Problem details: Report every line of the listing below in which the string "both" occurs.

Data for this exercise:
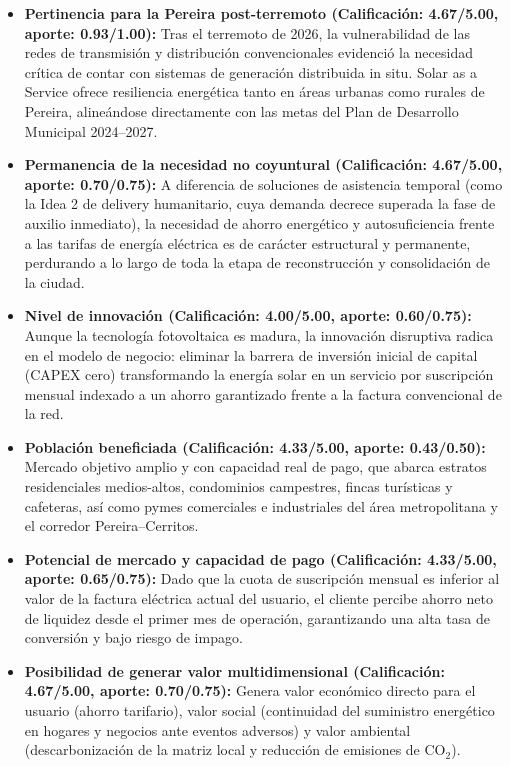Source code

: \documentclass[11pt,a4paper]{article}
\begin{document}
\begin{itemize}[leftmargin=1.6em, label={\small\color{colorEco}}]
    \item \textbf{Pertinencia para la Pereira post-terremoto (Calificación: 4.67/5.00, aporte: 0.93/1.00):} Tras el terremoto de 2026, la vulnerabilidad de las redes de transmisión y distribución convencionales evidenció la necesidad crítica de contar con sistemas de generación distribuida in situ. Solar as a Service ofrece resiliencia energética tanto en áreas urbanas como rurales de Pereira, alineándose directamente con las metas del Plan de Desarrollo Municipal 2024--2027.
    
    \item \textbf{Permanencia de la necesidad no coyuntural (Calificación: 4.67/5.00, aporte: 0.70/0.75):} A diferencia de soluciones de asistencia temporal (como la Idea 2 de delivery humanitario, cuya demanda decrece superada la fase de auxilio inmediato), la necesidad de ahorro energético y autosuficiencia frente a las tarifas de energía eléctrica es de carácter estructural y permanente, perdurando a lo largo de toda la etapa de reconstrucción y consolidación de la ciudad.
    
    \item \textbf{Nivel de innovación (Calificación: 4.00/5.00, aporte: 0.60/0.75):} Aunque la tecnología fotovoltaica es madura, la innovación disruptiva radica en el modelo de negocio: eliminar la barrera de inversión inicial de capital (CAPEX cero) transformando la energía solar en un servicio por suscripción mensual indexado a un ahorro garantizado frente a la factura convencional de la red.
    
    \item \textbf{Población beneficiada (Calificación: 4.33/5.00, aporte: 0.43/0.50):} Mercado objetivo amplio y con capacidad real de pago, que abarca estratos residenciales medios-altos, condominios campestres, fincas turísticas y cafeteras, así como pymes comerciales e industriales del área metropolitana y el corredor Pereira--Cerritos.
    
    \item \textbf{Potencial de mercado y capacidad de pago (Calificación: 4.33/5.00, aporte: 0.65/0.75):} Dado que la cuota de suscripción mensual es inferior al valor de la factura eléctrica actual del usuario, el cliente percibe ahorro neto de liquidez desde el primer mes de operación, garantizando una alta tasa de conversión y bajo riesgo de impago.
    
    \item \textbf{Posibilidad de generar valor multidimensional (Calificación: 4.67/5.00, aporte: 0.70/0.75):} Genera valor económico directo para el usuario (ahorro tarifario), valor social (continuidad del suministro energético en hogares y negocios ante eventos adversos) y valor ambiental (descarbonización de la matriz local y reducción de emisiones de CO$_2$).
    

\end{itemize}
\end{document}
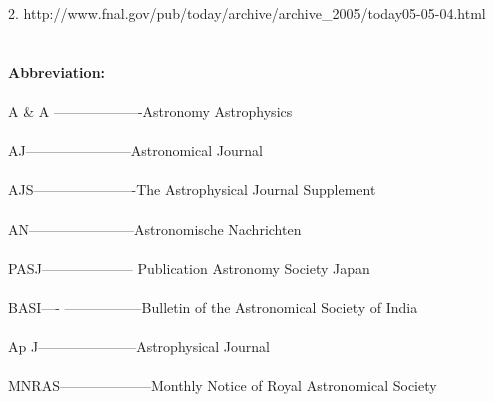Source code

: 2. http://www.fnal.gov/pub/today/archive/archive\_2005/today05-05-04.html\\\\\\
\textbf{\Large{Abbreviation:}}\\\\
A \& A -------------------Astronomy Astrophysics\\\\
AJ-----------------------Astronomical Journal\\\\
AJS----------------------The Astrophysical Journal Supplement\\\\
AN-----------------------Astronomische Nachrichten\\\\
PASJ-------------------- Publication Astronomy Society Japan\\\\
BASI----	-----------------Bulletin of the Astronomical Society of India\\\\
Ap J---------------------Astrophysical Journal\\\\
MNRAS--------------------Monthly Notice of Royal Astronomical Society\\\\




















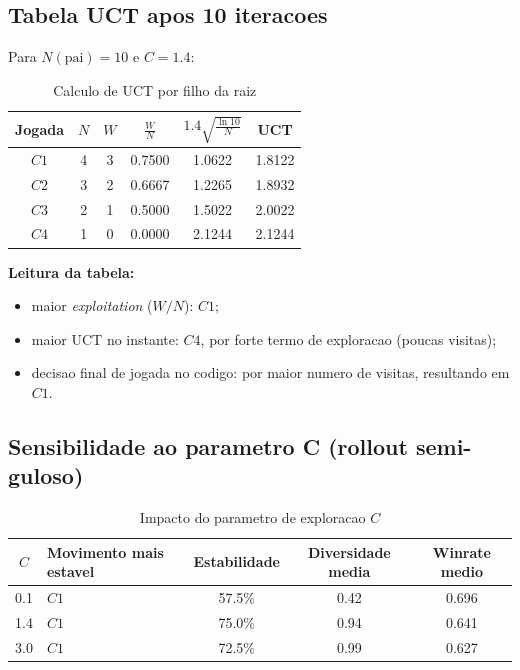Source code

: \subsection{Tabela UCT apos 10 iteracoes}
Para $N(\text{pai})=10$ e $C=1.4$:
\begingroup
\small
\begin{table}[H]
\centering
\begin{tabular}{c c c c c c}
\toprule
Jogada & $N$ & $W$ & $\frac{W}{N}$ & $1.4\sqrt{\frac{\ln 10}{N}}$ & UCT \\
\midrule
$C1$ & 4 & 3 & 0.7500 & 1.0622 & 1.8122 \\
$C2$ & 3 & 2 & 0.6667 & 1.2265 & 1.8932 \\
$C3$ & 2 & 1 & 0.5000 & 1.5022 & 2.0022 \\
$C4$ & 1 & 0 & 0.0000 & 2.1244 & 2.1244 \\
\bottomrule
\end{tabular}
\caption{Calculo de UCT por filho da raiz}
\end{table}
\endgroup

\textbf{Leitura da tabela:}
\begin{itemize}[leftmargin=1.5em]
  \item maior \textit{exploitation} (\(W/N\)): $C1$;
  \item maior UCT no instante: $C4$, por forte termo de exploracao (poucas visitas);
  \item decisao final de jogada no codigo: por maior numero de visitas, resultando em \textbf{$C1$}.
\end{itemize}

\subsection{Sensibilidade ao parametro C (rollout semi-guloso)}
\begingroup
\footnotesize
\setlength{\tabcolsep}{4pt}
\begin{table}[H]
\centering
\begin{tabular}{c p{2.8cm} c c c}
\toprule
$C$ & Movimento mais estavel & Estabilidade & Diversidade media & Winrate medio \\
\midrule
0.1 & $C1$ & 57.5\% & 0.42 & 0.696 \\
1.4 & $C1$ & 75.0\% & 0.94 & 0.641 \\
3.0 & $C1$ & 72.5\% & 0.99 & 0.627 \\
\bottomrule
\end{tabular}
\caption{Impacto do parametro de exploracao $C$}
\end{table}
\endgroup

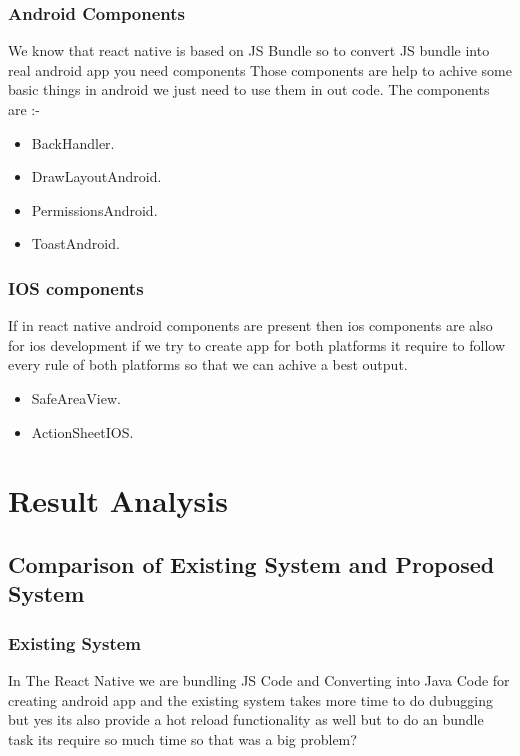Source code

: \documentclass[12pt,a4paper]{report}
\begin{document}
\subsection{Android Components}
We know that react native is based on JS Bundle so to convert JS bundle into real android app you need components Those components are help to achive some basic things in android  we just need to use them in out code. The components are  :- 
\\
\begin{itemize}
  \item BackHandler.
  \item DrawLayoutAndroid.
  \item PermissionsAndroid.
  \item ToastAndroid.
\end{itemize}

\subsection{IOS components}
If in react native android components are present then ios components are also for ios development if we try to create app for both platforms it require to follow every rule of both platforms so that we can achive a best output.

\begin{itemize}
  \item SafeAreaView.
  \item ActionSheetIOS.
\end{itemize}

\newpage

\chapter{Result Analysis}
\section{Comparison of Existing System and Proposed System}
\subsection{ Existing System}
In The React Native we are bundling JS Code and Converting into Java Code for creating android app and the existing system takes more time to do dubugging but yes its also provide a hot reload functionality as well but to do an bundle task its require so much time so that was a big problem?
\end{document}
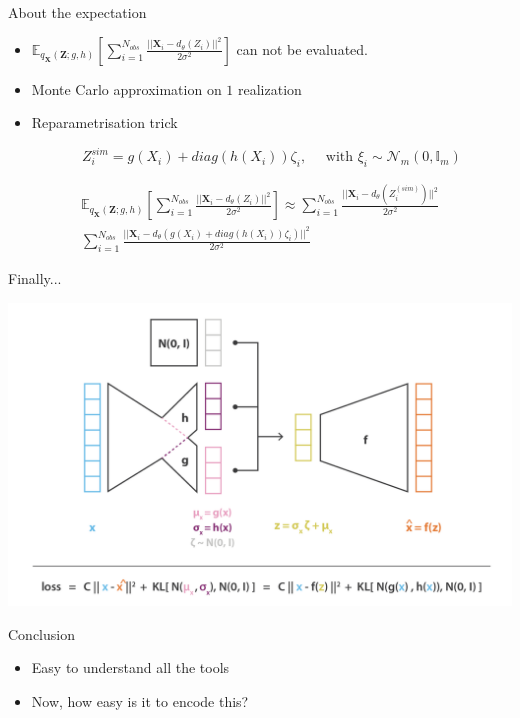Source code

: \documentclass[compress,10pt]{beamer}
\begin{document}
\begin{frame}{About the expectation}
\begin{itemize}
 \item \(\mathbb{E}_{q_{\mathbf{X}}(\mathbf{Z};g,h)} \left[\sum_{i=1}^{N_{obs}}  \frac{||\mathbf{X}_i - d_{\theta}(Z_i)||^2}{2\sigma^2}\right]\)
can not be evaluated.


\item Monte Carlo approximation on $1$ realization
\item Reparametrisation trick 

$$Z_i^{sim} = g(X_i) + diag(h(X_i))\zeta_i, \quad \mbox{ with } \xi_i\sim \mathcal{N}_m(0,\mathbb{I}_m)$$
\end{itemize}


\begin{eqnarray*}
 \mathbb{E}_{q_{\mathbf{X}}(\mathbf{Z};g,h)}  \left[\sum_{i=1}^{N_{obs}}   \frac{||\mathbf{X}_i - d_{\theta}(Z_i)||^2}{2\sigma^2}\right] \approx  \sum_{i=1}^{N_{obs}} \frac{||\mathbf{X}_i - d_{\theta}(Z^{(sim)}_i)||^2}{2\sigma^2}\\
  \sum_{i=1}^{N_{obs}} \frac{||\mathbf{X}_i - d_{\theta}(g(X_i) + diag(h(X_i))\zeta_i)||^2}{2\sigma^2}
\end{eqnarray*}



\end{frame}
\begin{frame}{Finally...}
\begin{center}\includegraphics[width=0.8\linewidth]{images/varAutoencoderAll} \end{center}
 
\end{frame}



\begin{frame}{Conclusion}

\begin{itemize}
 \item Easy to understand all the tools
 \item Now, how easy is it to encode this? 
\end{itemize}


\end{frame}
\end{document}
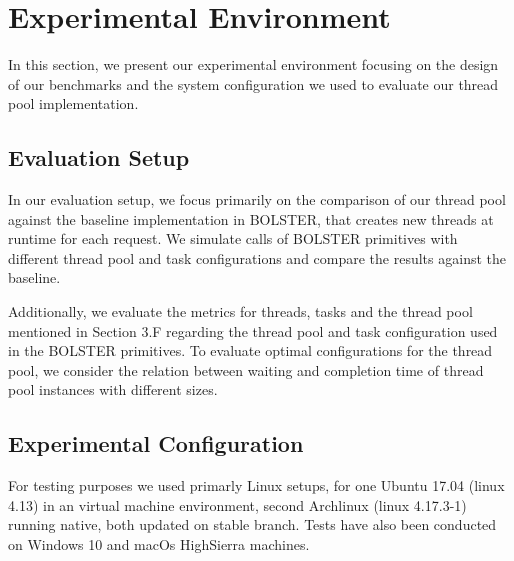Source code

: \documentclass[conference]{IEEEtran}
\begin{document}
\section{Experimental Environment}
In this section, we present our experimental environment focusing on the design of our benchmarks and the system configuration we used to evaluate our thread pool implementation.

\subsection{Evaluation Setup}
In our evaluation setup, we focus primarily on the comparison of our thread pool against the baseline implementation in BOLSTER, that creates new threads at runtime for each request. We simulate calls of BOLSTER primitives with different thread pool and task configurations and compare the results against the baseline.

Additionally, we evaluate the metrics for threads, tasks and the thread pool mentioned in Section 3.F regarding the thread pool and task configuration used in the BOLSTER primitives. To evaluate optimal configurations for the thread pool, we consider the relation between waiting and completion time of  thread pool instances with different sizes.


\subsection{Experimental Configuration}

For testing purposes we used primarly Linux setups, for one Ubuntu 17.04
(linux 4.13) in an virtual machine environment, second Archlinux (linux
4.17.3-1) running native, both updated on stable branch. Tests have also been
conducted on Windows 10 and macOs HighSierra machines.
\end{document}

Task output:
If in react native android components are present then ios components are also for ios development if we try to create app for both platforms it require to follow every rule of both platforms so that we can achive a best output.
4.17.3-1) running native, both updated on stable branch. Tests have also been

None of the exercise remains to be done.